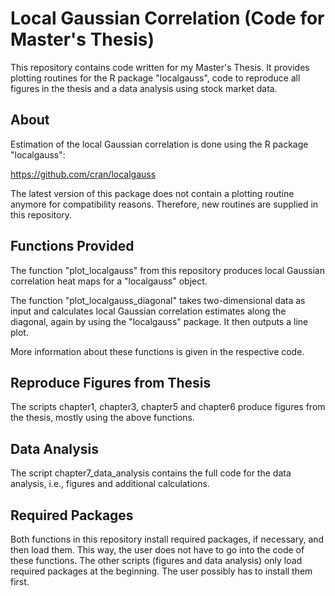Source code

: # Local Gaussian Correlation (Code for Master's Thesis)

This repository contains code written for my Master's Thesis.
It provides plotting routines for the R package "localgauss",
code to reproduce all figures in the thesis and a data analysis using stock market data.


## About

Estimation of the local Gaussian correlation is done using the R package "localgauss":

https://github.com/cran/localgauss

The latest version of this package does not contain a plotting routine anymore for compatibility reasons.
Therefore, new routines are supplied in this repository.


## Functions Provided

The function "plot_localgauss" from this repository produces local Gaussian correlation heat maps for
a "localgauss" object.

The function "plot_localgauss_diagonal" takes two-dimensional data as input and calculates local Gaussian correlation
estimates along the diagonal, again by using the "localgauss" package. It then outputs a line plot.

More information about these functions is given in the respective code.


## Reproduce Figures from Thesis

The scripts chapter1, chapter3, chapter5 and chapter6 produce figures from the thesis, mostly using the above functions.


## Data Analysis
The script chapter7_data_analysis contains the full code for the data analysis, i.e.,
figures and additional calculations.


## Required Packages

Both functions in this repository install required packages, if necessary, and then load them.
This way, the user does not have to go into the code of these functions.
The other scripts (figures and data analysis) only load required packages at the beginning.
The user possibly has to install them first.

· · ·

- **Exercise brief**:
Transcribe, exactly and without additions, the lines of the records above, beginning with the line that contains "code to reproduce" and ending with the line that contains "estimates along the", both included.

- **Result for this task**:
code to reproduce all figures in the thesis and a data analysis using stock market data.


## About

Estimation of the local Gaussian correlation is done using the R package "localgauss":

https://github.com/cran/localgauss

The latest version of this package does not contain a plotting routine anymore for compatibility reasons.
Therefore, new routines are supplied in this repository.


## Functions Provided

The function "plot_localgauss" from this repository produces local Gaussian correlation heat maps for
a "localgauss" object.

The function "plot_localgauss_diagonal" takes two-dimensional data as input and calculates local Gaussian correlation
estimates along the diagonal, again by using the "localgauss" package. It then outputs a line plot.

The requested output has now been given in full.